Tom: According to Daniel Kent, a graduate student at Michigan State University, this is the future.

Kent: The colored output is from the two up top; the white dots are the ones lower on the vehicle.

Tom: A car that can communicate with other vehicles and the environment and make real-time decisions based on that data. Engineers like Kent are working to make self-driving cars not only a reality but the main mode of transportation.

John Verboncoeur: People who can't drive now — whether because of disabilities, because of age, because of declining vision, those sorts of things — they won't have to rely on someone else to take them around. They'll have a vehicle that could do that.

Tom: John Verboncoeur is the associate dean for research at MSU. He says through the use of sensors, cameras and mapping, researchers collect data, test it and work to make it easier for cars like this one to see during ice or snow, while going 70 miles an hour.

Verboncoeur: There are big piles of leaves, and those leaves can accumulate in the street, and those leaves can obscure lane markings. So we have many detailed mapping software and databases that tell you where the roadway should be.

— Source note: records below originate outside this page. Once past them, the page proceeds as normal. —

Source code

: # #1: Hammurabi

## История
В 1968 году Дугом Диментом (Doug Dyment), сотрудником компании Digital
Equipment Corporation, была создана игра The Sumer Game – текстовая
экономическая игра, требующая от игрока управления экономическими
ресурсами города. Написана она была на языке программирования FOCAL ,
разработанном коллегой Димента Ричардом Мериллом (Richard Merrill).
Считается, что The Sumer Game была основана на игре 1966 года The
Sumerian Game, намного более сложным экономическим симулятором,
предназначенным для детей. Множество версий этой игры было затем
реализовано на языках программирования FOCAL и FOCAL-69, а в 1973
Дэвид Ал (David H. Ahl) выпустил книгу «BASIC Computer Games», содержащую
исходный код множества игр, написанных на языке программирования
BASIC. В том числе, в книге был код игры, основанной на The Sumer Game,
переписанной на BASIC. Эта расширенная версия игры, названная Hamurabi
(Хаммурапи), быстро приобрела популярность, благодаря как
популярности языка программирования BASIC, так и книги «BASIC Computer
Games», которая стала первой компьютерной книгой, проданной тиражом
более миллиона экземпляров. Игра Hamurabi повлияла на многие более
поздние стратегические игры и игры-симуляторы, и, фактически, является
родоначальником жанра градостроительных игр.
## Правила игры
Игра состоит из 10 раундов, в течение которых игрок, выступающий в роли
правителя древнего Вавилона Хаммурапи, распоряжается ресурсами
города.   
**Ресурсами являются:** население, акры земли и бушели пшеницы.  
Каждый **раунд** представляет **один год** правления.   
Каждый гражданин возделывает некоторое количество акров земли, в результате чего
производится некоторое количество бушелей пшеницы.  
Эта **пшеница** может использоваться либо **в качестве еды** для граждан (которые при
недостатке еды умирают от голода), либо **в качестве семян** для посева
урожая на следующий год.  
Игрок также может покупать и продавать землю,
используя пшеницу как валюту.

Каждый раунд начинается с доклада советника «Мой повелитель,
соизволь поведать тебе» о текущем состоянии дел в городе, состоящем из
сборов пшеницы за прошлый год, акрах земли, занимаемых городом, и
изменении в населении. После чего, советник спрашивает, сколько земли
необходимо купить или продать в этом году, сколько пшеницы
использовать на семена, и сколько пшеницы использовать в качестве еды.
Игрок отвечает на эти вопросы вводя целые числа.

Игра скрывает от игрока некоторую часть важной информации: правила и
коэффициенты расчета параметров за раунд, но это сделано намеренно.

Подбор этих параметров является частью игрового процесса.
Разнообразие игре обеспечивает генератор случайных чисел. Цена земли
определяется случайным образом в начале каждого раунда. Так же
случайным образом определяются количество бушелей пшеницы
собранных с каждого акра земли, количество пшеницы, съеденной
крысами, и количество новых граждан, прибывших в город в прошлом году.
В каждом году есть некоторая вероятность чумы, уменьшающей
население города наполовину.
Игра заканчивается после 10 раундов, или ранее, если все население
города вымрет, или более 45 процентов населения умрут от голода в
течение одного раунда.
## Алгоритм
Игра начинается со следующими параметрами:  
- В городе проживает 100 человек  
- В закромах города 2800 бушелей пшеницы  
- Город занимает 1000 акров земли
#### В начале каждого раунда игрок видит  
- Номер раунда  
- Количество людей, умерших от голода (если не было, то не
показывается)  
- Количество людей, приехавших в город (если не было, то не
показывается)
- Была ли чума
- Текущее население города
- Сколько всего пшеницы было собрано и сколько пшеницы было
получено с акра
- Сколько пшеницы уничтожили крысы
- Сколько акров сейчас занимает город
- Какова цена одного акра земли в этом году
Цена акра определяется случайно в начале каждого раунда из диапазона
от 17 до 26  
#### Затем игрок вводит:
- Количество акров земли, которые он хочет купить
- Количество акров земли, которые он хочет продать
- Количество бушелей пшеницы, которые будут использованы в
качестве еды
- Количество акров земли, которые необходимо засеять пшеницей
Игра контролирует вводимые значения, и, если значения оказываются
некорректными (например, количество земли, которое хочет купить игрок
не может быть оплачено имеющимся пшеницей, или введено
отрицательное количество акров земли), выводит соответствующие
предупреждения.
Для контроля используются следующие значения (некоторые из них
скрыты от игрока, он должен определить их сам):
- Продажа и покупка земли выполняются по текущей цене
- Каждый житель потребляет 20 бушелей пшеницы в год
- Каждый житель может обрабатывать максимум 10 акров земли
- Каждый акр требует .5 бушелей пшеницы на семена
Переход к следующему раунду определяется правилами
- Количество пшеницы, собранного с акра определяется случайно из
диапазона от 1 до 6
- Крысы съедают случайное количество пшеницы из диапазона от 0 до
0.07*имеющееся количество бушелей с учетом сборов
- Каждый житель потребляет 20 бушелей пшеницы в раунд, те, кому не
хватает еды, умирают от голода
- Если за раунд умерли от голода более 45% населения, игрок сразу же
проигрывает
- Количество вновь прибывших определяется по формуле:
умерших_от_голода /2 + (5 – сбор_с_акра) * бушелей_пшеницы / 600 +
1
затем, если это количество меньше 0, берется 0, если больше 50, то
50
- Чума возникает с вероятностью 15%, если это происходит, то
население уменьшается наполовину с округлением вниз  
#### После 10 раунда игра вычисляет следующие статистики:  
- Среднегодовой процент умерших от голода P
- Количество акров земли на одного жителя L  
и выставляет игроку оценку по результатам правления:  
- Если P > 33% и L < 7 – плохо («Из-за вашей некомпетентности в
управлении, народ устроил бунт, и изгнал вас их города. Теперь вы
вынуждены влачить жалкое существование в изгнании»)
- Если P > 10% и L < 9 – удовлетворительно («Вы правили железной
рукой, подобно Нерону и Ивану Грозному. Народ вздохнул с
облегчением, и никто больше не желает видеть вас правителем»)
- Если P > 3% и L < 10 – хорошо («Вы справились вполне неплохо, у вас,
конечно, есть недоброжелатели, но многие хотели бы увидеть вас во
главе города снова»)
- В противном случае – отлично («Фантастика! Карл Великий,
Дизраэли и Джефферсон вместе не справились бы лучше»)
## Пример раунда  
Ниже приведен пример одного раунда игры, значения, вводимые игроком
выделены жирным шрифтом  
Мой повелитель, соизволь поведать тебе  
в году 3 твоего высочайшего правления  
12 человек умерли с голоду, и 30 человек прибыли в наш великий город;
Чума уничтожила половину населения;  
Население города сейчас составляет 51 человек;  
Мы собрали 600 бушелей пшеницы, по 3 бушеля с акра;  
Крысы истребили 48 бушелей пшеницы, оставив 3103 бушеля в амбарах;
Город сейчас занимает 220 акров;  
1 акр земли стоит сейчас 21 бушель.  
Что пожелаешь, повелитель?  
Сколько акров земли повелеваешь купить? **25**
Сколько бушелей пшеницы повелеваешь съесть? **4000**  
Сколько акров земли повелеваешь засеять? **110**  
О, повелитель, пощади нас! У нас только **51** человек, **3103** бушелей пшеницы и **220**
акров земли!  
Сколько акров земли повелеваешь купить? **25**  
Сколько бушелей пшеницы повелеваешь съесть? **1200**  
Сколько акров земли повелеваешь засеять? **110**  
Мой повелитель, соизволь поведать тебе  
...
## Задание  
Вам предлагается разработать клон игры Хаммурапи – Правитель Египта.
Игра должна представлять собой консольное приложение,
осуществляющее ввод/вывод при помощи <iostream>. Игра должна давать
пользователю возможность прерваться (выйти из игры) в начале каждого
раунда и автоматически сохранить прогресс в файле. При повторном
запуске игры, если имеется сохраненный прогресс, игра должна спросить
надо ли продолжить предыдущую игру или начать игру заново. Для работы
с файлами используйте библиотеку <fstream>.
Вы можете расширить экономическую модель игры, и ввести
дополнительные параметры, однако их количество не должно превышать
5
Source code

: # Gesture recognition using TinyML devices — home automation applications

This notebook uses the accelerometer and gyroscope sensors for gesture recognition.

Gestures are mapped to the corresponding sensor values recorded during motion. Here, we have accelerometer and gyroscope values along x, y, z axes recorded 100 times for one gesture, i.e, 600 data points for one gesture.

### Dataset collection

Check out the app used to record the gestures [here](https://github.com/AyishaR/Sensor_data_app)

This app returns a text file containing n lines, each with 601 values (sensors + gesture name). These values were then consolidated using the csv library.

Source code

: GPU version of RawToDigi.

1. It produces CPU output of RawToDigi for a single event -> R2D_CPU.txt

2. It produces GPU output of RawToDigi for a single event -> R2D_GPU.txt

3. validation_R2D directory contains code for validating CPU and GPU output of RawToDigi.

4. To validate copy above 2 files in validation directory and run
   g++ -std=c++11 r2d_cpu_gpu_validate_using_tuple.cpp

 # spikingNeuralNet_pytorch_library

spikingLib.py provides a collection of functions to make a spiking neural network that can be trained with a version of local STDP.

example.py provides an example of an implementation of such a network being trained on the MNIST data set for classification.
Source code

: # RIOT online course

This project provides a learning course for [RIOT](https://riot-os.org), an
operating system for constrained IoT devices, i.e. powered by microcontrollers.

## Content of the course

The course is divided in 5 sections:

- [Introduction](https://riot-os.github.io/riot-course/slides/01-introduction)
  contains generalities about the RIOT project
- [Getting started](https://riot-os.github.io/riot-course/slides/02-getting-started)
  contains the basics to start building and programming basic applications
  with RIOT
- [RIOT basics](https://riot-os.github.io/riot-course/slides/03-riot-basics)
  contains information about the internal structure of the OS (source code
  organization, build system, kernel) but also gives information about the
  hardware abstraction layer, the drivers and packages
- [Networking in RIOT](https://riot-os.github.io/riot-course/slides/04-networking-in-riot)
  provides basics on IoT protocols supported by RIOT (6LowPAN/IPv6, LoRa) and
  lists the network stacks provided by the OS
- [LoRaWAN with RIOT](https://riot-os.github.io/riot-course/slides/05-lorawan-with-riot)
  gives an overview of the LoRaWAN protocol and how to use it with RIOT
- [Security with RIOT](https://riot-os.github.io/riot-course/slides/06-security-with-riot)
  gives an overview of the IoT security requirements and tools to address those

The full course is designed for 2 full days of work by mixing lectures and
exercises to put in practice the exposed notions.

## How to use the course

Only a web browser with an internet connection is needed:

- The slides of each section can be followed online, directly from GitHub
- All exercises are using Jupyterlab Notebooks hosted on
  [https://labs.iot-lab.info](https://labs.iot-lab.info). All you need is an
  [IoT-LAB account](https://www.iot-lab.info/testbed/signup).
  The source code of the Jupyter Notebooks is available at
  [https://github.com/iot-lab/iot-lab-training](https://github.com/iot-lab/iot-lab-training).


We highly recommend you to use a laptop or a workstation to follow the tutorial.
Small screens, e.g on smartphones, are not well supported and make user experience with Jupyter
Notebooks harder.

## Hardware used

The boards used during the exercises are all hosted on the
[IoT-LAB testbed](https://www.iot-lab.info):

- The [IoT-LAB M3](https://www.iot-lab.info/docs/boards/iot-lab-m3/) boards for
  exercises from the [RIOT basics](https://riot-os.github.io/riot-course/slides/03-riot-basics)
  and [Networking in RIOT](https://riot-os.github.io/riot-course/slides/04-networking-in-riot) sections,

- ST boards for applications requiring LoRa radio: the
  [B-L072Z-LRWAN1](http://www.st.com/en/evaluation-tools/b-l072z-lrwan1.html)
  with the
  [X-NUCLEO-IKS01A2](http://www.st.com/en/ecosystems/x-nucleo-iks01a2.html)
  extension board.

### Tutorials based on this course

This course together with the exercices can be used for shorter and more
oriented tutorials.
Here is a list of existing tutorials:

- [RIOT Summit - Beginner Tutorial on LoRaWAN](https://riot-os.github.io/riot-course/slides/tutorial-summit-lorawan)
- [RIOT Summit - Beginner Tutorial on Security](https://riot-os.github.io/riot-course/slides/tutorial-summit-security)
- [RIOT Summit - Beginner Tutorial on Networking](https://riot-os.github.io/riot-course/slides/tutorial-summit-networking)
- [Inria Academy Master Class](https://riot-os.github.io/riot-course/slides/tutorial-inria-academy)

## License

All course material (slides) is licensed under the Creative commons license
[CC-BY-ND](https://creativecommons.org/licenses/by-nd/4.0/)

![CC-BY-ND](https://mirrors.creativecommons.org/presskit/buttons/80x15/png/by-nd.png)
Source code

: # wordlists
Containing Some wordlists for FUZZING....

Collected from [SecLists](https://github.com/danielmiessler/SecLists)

Tom: Verboncoeur says that mapping software includes car sensors and a way for cars to talk to other cars.

Verboncoeur: The cars that come after them could also understand that there's ice coming up, and so they could say, “Okay, for this stretch of road where there's known to be ice, we need to allow for additional stopping distance."

Tom: Tom Hanson, Channel One News.

Emily: Cool stuff, Tom.

All right, guys, it is time for us to zoom on out of here. Have a great day. We will see you right back here tomorrow.